- [EXERCISE PROMPT]
The lines to copy are those holding the string "text" in the entries below.

[Document images with source code]
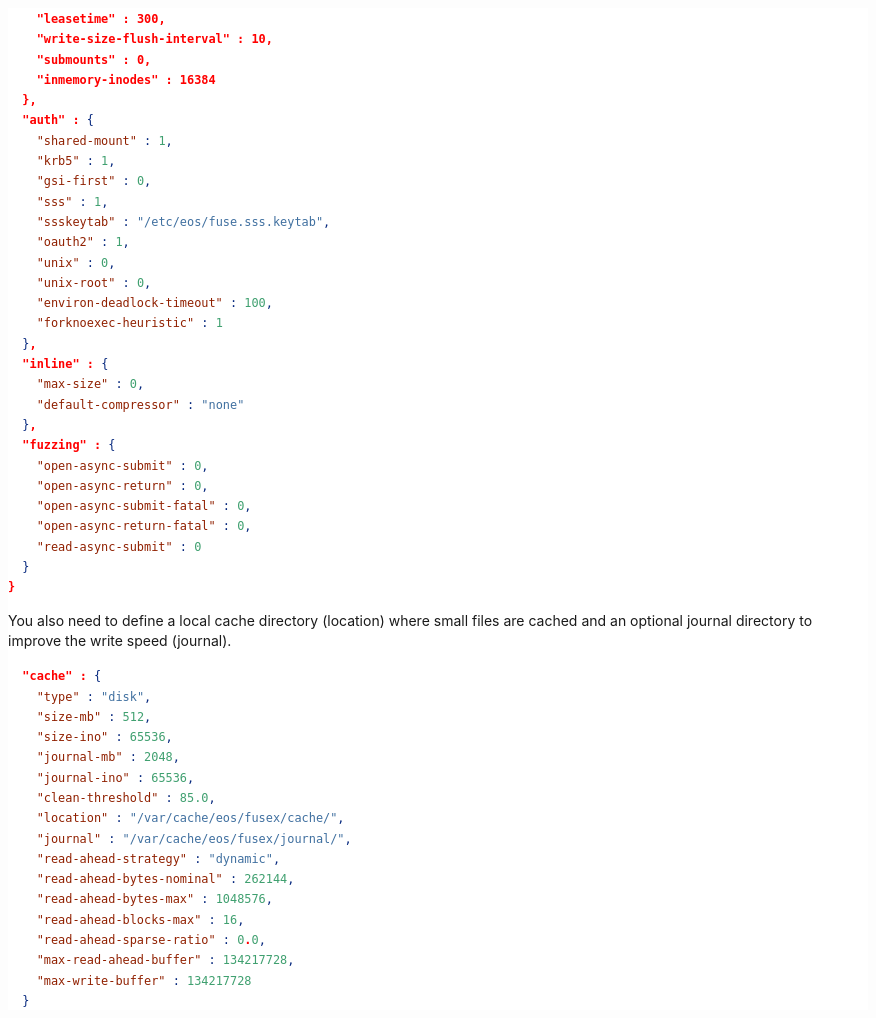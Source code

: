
 ```json
    "leasetime" : 300,
    "write-size-flush-interval" : 10,
    "submounts" : 0,
    "inmemory-inodes" : 16384  
  },
  "auth" : {
    "shared-mount" : 1,
    "krb5" : 1,
    "gsi-first" : 0,
    "sss" : 1,
    "ssskeytab" : "/etc/eos/fuse.sss.keytab",
    "oauth2" : 1,
    "unix" : 0,
    "unix-root" : 0,    	  
    "environ-deadlock-timeout" : 100,
    "forknoexec-heuristic" : 1
  },
  "inline" : {
    "max-size" : 0,
    "default-compressor" : "none"
  },
  "fuzzing" : {
    "open-async-submit" : 0,
    "open-async-return" : 0,
    "open-async-submit-fatal" : 0,
    "open-async-return-fatal" : 0,
    "read-async-submit" : 0
  }
}
```

You also need to define a local cache directory (location) where small files are cached and an optional journal directory to improve the write speed (journal).

```json
  "cache" : {
    "type" : "disk",
    "size-mb" : 512,
    "size-ino" : 65536,
    "journal-mb" : 2048,
    "journal-ino" : 65536,
    "clean-threshold" : 85.0,
    "location" : "/var/cache/eos/fusex/cache/",
    "journal" : "/var/cache/eos/fusex/journal/",
    "read-ahead-strategy" : "dynamic",
    "read-ahead-bytes-nominal" : 262144,
    "read-ahead-bytes-max" : 1048576,
    "read-ahead-blocks-max" : 16,
    "read-ahead-sparse-ratio" : 0.0,
    "max-read-ahead-buffer" : 134217728,
    "max-write-buffer" : 134217728
  }

```
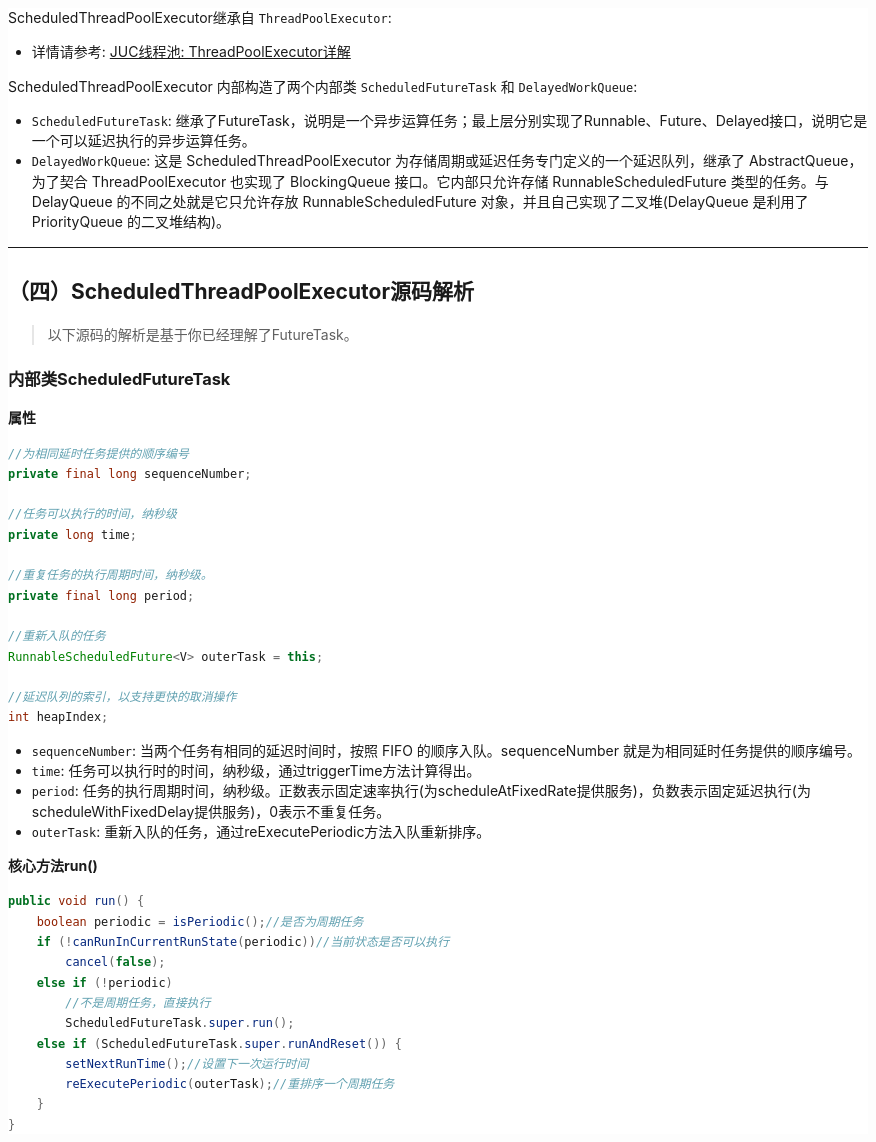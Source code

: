 ScheduledThreadPoolExecutor继承自 `ThreadPoolExecutor`:

- 详情请参考: [JUC线程池: ThreadPoolExecutor详解]()

ScheduledThreadPoolExecutor 内部构造了两个内部类 `ScheduledFutureTask` 和 `DelayedWorkQueue`:

- `ScheduledFutureTask`: 继承了FutureTask，说明是一个异步运算任务；最上层分别实现了Runnable、Future、Delayed接口，说明它是一个可以延迟执行的异步运算任务。
- `DelayedWorkQueue`: 这是 ScheduledThreadPoolExecutor 为存储周期或延迟任务专门定义的一个延迟队列，继承了 AbstractQueue，为了契合 ThreadPoolExecutor 也实现了 BlockingQueue 接口。它内部只允许存储 RunnableScheduledFuture 类型的任务。与 DelayQueue 的不同之处就是它只允许存放 RunnableScheduledFuture 对象，并且自己实现了二叉堆(DelayQueue 是利用了 PriorityQueue 的二叉堆结构)。



------



## （四）ScheduledThreadPoolExecutor源码解析

> 以下源码的解析是基于你已经理解了FutureTask。

### 内部类ScheduledFutureTask

**属性**

```java
//为相同延时任务提供的顺序编号
private final long sequenceNumber;

//任务可以执行的时间，纳秒级
private long time;

//重复任务的执行周期时间，纳秒级。
private final long period;

//重新入队的任务
RunnableScheduledFuture<V> outerTask = this;

//延迟队列的索引，以支持更快的取消操作
int heapIndex;
```

- `sequenceNumber`: 当两个任务有相同的延迟时间时，按照 FIFO 的顺序入队。sequenceNumber 就是为相同延时任务提供的顺序编号。
- `time`: 任务可以执行时的时间，纳秒级，通过triggerTime方法计算得出。
- `period`: 任务的执行周期时间，纳秒级。正数表示固定速率执行(为scheduleAtFixedRate提供服务)，负数表示固定延迟执行(为scheduleWithFixedDelay提供服务)，0表示不重复任务。
- `outerTask`: 重新入队的任务，通过reExecutePeriodic方法入队重新排序。

**核心方法run()**

```java
public void run() {
    boolean periodic = isPeriodic();//是否为周期任务
    if (!canRunInCurrentRunState(periodic))//当前状态是否可以执行
        cancel(false);
    else if (!periodic)
        //不是周期任务，直接执行
        ScheduledFutureTask.super.run();
    else if (ScheduledFutureTask.super.runAndReset()) {
        setNextRunTime();//设置下一次运行时间
        reExecutePeriodic(outerTask);//重排序一个周期任务
    }
}
```
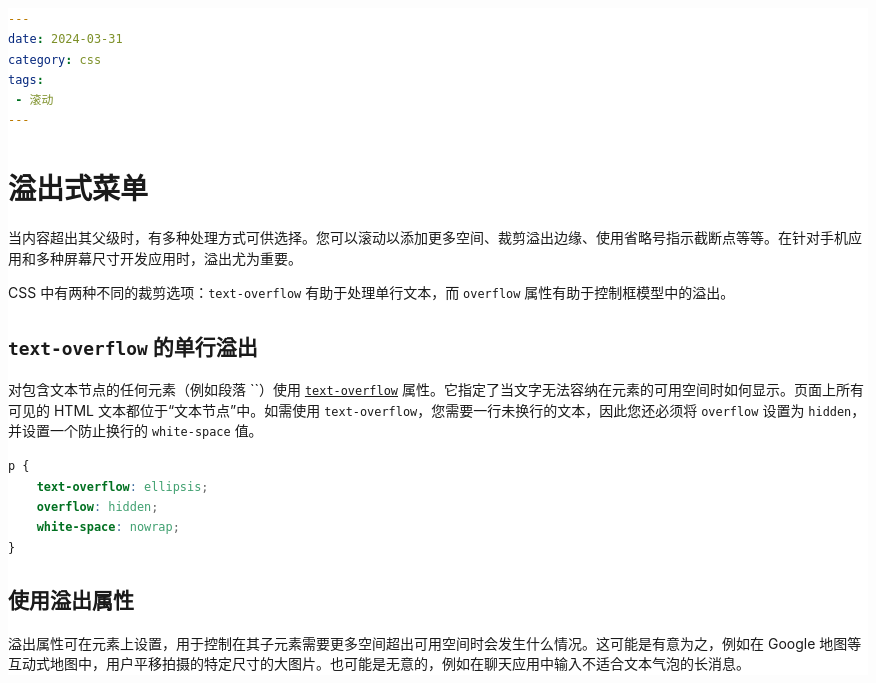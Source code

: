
 ```yaml
---
date: 2024-03-31
category: css
tags:
 - 滚动
---
```

# 溢出式菜单 



当内容超出其父级时，有多种处理方式可供选择。您可以滚动以添加更多空间、裁剪溢出边缘、使用省略号指示截断点等等。在针对手机应用和多种屏幕尺寸开发应用时，溢出尤为重要。

<iframe allow="camera; clipboard-read; clipboard-write; encrypted-media; geolocation; microphone; midi;" loading="lazy" src="https://codepen.io/web-dot-dev/embed/LYjEjWZ?height=500&amp;theme-id=light&amp;default-tab=result&amp;editable=true" data-darkreader-inline-border-top="" data-darkreader-inline-border-right="" data-darkreader-inline-border-bottom="" data-darkreader-inline-border-left="" data-title="由 web-dot-dev 在 Codepen 上发布的 Pen LYjEjWZ" style="color-scheme: initial; box-sizing: inherit; border: 0px; height: 500px; width: 100%; --darkreader-inline-border-top: 0px; --darkreader-inline-border-right: 0px; --darkreader-inline-border-bottom: 0px; --darkreader-inline-border-left: 0px;"></iframe>

CSS 中有两种不同的裁剪选项：`text-overflow` 有助于处理单行文本，而 `overflow` 属性有助于控制框模型中的溢出。

## `text-overflow` 的单行溢出

对包含文本节点的任何元素（例如段落 ``）使用 [`text-overflow`](https://developer.mozilla.org/docs/Web/CSS/text-overflow) 属性。它指定了当文字无法容纳在元素的可用空间时如何显示。页面上所有可见的 HTML 文本都位于“文本节点”中。如需使用 `text-overflow`，您需要一行未换行的文本，因此您还必须将 `overflow` 设置为 `hidden`，并设置一个防止换行的 `white-space` 值。

```css
p {   
    text-overflow: ellipsis;  
    overflow: hidden;   
    white-space: nowrap;
}
```

<iframe allow="camera; clipboard-read; clipboard-write; encrypted-media; geolocation; microphone; midi;" loading="lazy" src="https://codepen.io/web-dot-dev/embed/rNwQXyN?height=500&amp;theme-id=light&amp;default-tab=result&amp;editable=true" data-darkreader-inline-border-top="" data-darkreader-inline-border-right="" data-darkreader-inline-border-bottom="" data-darkreader-inline-border-left="" data-title="由 web-dot-dev 在 Codepen 上开发的 Pen rNwQXyN" style="color-scheme: initial; box-sizing: inherit; border: 0px; height: 500px; width: 100%; --darkreader-inline-border-top: 0px; --darkreader-inline-border-right: 0px; --darkreader-inline-border-bottom: 0px; --darkreader-inline-border-left: 0px;"></iframe>

## 使用溢出属性

溢出属性可在元素上设置，用于控制在其子元素需要更多空间超出可用空间时会发生什么情况。这可能是有意为之，例如在 Google 地图等互动式地图中，用户平移拍摄的特定尺寸的大图片。也可能是无意的，例如在聊天应用中输入不适合文本气泡的长消息。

- [WRITTEN ANSWER]
CSS 中有两种不同的裁剪选项：`text-overflow` 有助于处理单行文本，而 `overflow` 属性有助于控制框模型中的溢出。
## `text-overflow` 的单行溢出
对包含文本节点的任何元素（例如段落 ``）使用 [`text-overflow`](https://developer.mozilla.org/docs/Web/CSS/text-overflow) 属性。它指定了当文字无法容纳在元素的可用空间时如何显示。页面上所有可见的 HTML 文本都位于“文本节点”中。如需使用 `text-overflow`，您需要一行未换行的文本，因此您还必须将 `overflow` 设置为 `hidden`，并设置一个防止换行的 `white-space` 值。
    text-overflow: ellipsis;  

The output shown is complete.